Wednesday, March 28, 2007

The Awakening

As a 27 year old mother of two children in a cordial but emotionally unfullfilling marriage, Edna Pontellier experiences an awakening, leaving her restless and dissatisfied with her domestic life, the life of most women in her social class. She begins to struggle with her place in Creole society and (seemingly) lacks at outlet to the conventional roles of wife and mother.

We read this book in book group for March and I have needed to return to it to write a few notes. I really enjoyed Kate Chopin's beautiful and descriptive writing. Her descriptions of Creole locations evoked the sticky feeling of humid muggy summer weather and it was the perfect companion for a cold wintertime day. I noticed, though, that it seemed to add to my sweat output when I read it at the gym.

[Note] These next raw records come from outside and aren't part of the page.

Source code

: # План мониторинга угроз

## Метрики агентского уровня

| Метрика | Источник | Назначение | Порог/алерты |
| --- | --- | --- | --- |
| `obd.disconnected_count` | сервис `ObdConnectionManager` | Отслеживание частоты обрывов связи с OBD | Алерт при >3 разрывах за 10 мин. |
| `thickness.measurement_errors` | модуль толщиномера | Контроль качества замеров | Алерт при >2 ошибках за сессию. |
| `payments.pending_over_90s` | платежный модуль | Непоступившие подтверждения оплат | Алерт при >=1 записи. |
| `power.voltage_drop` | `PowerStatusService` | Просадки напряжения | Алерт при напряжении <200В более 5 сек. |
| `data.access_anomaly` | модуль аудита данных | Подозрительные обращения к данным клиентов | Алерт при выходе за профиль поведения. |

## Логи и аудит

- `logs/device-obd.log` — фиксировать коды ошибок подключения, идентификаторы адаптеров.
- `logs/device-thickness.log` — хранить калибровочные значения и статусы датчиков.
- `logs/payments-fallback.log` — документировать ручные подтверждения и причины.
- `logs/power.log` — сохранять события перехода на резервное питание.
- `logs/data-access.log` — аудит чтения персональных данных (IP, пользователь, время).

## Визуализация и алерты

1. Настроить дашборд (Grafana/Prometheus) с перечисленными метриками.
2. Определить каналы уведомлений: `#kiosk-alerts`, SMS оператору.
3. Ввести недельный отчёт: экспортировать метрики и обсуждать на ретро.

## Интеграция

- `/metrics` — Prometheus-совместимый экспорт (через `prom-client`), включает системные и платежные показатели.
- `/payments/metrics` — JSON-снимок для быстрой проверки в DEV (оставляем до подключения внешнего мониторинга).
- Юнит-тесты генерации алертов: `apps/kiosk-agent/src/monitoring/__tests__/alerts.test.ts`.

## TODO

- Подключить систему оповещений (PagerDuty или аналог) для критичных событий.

The first line of the book describes a bird in a cage, an apt symbol for Edna's feeling that society has trapped her with narrow and, to her, constrictive expectations. Chopin returns to images of birds several times in the book. The final scene before Edna's suicide swin in the ocean portrays a bird with broken wings fluttering about helplessly, reeling toward the water. To me, it was a sad and depressing image. Rather than experiencing the freedom of flight, Edna's awakening has only produced a tragic figure, unable to find a place to live and find happiness.

I read several of the essays in the Norton Critical Edition of the book, and I was frustrated with how many of the writers characterized her awakening in purely sexual terms. The cover of one of the editions shows the misleading picture of a partially nude woman gazing out the window. Yes, she falls in love with Robert and experiences entirely new physical feelings. She seeks physical fullfillment with a man known for his sexual escapades. But, there was so much more to her awakening that this. It all begins, at least in the novel, with Leonce, her husband, choosing to eat dinner at the club rather than with his wife and children. He comes in late, after she is sound asleep, and expects her to talk animatedly with him. Then, he "checks" on the children, enough to tell her that one of them is feverish, although she is certain this is not the case:



He reproached his wife with her inattention, her habitual neglect of the children. If it was not a mother's place to look after children, whose on earth was it? He himself had his hands full with his brokerage business...He talked on in a monotonous, insistent way.

Mrs Pontellier sprang out of bed and went into the next room. She soon came back and sat on the edge of the bed, leaning her head down on the pillow. She said nothing and refues to answer her husband when he questioned her. When his cigar was smoked out, he went to bed, and in half a minute he was fast asleep.

She responds to this incident by going outside, where she begins sobbing, but for what reason, she cannot tell. "An indescribable opression filled her being with a vague anguish."

This chapter ends a few paragraphs later when a gift of delicious chocolates and sweets is sent to Edna from Leonce, her husband. The women with whom she shared this treat "all declared that Mr. Pontellier was the best husband in the world. Mrs Pontellier was forced to admit that she knew of none better." She is unhappy with her marriage, she feels anguish and oppression, but yet, she believes that Leonce is one of the better husbands around.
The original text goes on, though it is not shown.